Un héros
Auteur : Félicité Herzog
Éditeur : Bernard Grasset
Année : 2012
En quatrième de couverture, l’éditeur indique que l’ouvrage est le premier roman de Félicité Herzog. Or il ne faut pas se méprendre, si cet ouvrage est une fiction, il ressemble pour le coup fichtrement à un règlement de compte. C’est un sentiment de frustration et de haine qui imprègne le récit du début à la fin. L’auteur déverse dans ces pages toute sa rancune comme une obsession tout au long de ces pages. Félicité Herzog se sent-elle mieux, parvient-elle à accepter l’état des lieux d’une famille en déliquescence ? J’ai terminé la lecture de cet ouvrage quelques jours avant que le décès de Maurice Herzog ne soit annoncé, et je me suis dit en entendant cette nouvelle que ce décès en écho à son livre ne serait pas un cadeau offert par son père : mourir en réponse à une telle déclaration de guerre ne peut qu’alourdir leur passif…

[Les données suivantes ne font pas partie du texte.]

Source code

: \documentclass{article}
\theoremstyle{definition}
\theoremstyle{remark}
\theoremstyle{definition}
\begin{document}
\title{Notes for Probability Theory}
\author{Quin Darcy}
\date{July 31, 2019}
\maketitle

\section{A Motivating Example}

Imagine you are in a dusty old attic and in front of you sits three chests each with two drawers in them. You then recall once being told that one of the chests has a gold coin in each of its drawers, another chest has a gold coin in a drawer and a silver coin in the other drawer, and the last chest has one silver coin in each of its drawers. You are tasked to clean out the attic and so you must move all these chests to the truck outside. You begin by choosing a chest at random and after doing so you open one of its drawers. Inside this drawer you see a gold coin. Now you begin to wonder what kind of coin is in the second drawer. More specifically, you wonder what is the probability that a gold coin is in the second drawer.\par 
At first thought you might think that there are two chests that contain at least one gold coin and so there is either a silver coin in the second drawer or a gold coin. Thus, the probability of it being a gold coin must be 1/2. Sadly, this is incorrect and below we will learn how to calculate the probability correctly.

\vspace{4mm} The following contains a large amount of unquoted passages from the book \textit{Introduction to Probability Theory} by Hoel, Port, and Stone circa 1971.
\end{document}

Personnellement, je n’adhère pas tellement aux autofictions, je ne suis pas demandeuse de ces confidences aigrelettes étalées sur la place publique, sans recours pudique à la distance fictionnelle. J’entends bien que l’auteur n’est jamais vierge de son affectivité, il se nourrit de son vécu et de ses observations. Mais son travail consiste justement à transposer cette matière parfois douloureuse, à la travailler comme un joaillier triture ses matériaux précieux, les tord et les enchâsse de pierreries précieuses, pour en modeler un objet destiné à l’Inconnu… Alors, le récit, pour personnel qu’il soit, sera à même d’acquérir son caractère unique et universel qui touchera au plus profond le lecteur qui lui ouvre l’intimité de sa conversation.
Ce phénomène subtil n’a pas cours ici, même si les mots de Félicité Herzog n’ont rien de vulgaire. Elle sait même éviter la plupart du temps le pathos quand elle évoque le versant douloureux de ses relations fraternelles. Le reproche est lourd cependant à l’égard de ses parents, de son père surtout. La presse s’en est d’ailleurs tout de suite emparé, de cette figure paternelle dure et égocentrique.

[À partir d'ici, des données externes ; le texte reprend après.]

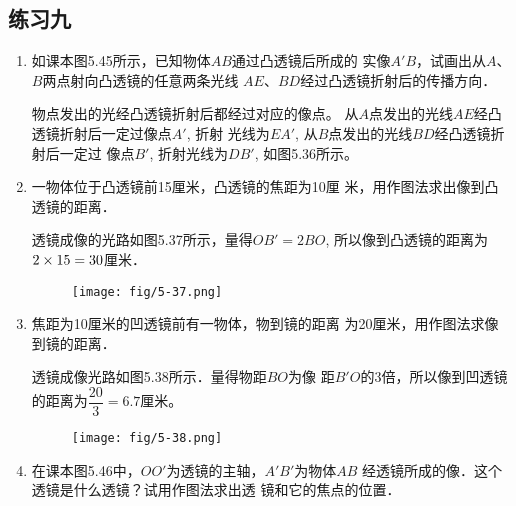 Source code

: \subsection{练习九}
\begin{enumerate}
    \item 如课本图5.45所示，已知物体$AB$通过凸透镜后所成的
    实像$A'B$，试画出从$A$、$B$两点射向凸透镜的任意两条光线
    $AE$、$BD$经过凸透镜折射后的传播方向．
    \begin{figure}[htp]\centering
{}
        \caption{}
        \end{figure}


    \begin{solution}
物点发出的光经凸透镜折射后都经过对应的像点。
从$A$点发出的光线$AE$经凸透镜折射后一定过像点$A'$, 折射
光线为$EA'$, 从$B$点发出的光线$BD$经凸透镜折射后一定过
像点$B'$, 折射光线为$DB'$, 如图5.36所示。
    \end{solution}
    \item 一物体位于凸透镜前15厘米，凸透镜的焦距为10厘
米，用作图法求出像到凸透镜的距离．

\begin{solution}
    透镜成像的光路如图5.37所示，量得$OB'=2BO$, 
    所以像到凸透镜的距离为$2\times15=30$厘米．
    \begin{figure}[htp]
        \centering
        \texttt{[image: fig/5-37.png]}
        \caption{}
    \end{figure}
\end{solution}
\item 焦距为10厘米的凹透镜前有一物体，物到镜的距离
为20厘米，用作图法求像到镜的距离．

\begin{solution}
    透镜成像光路如图5.38所示．量得物距$BO$为像
    距$B'O$的3倍，所以像到凹透镜的距离为$\dfrac{20}{3}=6.7$厘米。
    \begin{figure}[htp]
        \centering
        \texttt{[image: fig/5-38.png]}
        \caption{}
    \end{figure}
\end{solution}
\item 在课本图5.46中，$OO'$为透镜的主轴，$A'B'$为物体$AB$
经透镜所成的像．这个透镜是什么透镜？试用作图法求出透
镜和它的焦点的位置．                    


\end{enumerate}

Voilà donc tout d’abord une descente en flèche du Grand Homme, opportuniste et égoïste, séducteur forcément inconstant, Narcisse manipulateur et oublieux de ses responsabilités. Habillé pour un hiver qu’il a eu la bonne idée de déserter. En bonne fille, les reproches adressés à sa mère sont plus modérés, l’inconscience évaporée de cette femme en quête d’affranchissement de son milieu lui paraît plus compréhensible sans doute.
Mais voilà deux enfants, le frère aîné Laurent et la cadette en la personne de l’auteure, livrés à eux-mêmes, avec pour toutes limites les vacances chez leurs grands-parents maternels dans les ors rescapés d’une fin de règne. Félicité Herzog se veut lucide et décortique à plaisir les petits secrets mal enfouis d’un passé collabo assis sur la prévalence de la fortune familiale.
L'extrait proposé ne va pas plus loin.